-------- EXTRACTED DATA --------
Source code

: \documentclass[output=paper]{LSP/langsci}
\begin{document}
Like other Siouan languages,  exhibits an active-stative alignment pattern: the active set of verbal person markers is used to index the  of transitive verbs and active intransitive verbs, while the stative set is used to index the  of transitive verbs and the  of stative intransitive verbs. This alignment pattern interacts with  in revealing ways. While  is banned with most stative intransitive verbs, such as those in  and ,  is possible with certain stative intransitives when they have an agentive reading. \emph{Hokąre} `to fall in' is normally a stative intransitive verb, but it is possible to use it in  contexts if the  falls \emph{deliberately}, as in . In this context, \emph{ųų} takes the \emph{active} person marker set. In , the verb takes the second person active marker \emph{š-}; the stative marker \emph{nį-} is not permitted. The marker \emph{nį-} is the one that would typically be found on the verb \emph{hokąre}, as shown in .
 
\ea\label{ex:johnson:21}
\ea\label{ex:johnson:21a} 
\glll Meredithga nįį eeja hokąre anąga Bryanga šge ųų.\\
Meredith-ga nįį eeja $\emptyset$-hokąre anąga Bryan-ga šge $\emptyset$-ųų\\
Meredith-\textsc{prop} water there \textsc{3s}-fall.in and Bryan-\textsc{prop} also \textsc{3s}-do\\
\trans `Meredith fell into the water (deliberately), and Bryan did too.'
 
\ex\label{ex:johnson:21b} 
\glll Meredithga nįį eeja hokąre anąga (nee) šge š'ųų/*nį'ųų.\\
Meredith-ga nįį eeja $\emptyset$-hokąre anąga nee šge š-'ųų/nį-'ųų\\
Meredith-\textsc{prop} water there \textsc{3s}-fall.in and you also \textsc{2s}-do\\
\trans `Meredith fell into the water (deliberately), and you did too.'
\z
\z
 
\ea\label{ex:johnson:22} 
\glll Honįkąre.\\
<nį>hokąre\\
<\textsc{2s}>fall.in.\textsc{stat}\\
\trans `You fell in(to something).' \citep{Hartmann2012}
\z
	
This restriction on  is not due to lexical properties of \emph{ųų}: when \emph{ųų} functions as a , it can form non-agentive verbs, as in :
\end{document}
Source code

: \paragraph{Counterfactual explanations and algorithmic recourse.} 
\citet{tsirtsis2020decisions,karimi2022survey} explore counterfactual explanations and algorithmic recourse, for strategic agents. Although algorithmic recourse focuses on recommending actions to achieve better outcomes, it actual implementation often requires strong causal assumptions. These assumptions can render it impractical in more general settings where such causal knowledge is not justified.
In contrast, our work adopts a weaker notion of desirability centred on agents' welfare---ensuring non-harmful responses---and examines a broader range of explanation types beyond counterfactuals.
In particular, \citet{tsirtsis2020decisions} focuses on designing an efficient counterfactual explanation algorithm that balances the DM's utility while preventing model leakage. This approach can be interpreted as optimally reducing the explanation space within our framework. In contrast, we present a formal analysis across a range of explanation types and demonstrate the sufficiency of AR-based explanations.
--------
## [PROBLEM DETAILS]
Return each entry exactly. Leave none out.

## [ANSWER TO THE PROBLEM]
Source code

: \documentclass[output=paper]{LSP/langsci}
\begin{document}
Like other Siouan languages,  exhibits an active-stative alignment pattern: the active set of verbal person markers is used to index the  of transitive verbs and active intransitive verbs, while the stative set is used to index the  of transitive verbs and the  of stative intransitive verbs. This alignment pattern interacts with  in revealing ways. While  is banned with most stative intransitive verbs, such as those in  and ,  is possible with certain stative intransitives when they have an agentive reading. \emph{Hokąre} `to fall in' is normally a stative intransitive verb, but it is possible to use it in  contexts if the  falls \emph{deliberately}, as in . In this context, \emph{ųų} takes the \emph{active} person marker set. In , the verb takes the second person active marker \emph{š-}; the stative marker \emph{nį-} is not permitted. The marker \emph{nį-} is the one that would typically be found on the verb \emph{hokąre}, as shown in .
 
\ea\label{ex:johnson:21}
\ea\label{ex:johnson:21a} 
\glll Meredithga nįį eeja hokąre anąga Bryanga šge ųų.\\
Meredith-ga nįį eeja $\emptyset$-hokąre anąga Bryan-ga šge $\emptyset$-ųų\\
Meredith-\textsc{prop} water there \textsc{3s}-fall.in and Bryan-\textsc{prop} also \textsc{3s}-do\\
\trans `Meredith fell into the water (deliberately), and Bryan did too.'
 
\ex\label{ex:johnson:21b} 
\glll Meredithga nįį eeja hokąre anąga (nee) šge š'ųų/*nį'ųų.\\
Meredith-ga nįį eeja $\emptyset$-hokąre anąga nee šge š-'ųų/nį-'ųų\\
Meredith-\textsc{prop} water there \textsc{3s}-fall.in and you also \textsc{2s}-do\\
\trans `Meredith fell into the water (deliberately), and you did too.'
\z
\z
 
\ea\label{ex:johnson:22} 
\glll Honįkąre.\\
<nį>hokąre\\
<\textsc{2s}>fall.in.\textsc{stat}\\
\trans `You fell in(to something).' \citep{Hartmann2012}
\z
	
This restriction on  is not due to lexical properties of \emph{ųų}: when \emph{ųų} functions as a , it can form non-agentive verbs, as in :
\end{document}
Source code

: \paragraph{Counterfactual explanations and algorithmic recourse.} 
\citet{tsirtsis2020decisions,karimi2022survey} explore counterfactual explanations and algorithmic recourse, for strategic agents. Although algorithmic recourse focuses on recommending actions to achieve better outcomes, it actual implementation often requires strong causal assumptions. These assumptions can render it impractical in more general settings where such causal knowledge is not justified.
In contrast, our work adopts a weaker notion of desirability centred on agents' welfare---ensuring non-harmful responses---and examines a broader range of explanation types beyond counterfactuals.
In particular, \citet{tsirtsis2020decisions} focuses on designing an efficient counterfactual explanation algorithm that balances the DM's utility while preventing model leakage. This approach can be interpreted as optimally reducing the explanation space within our framework. In contrast, we present a formal analysis across a range of explanation types and demonstrate the sufficiency of AR-based explanations.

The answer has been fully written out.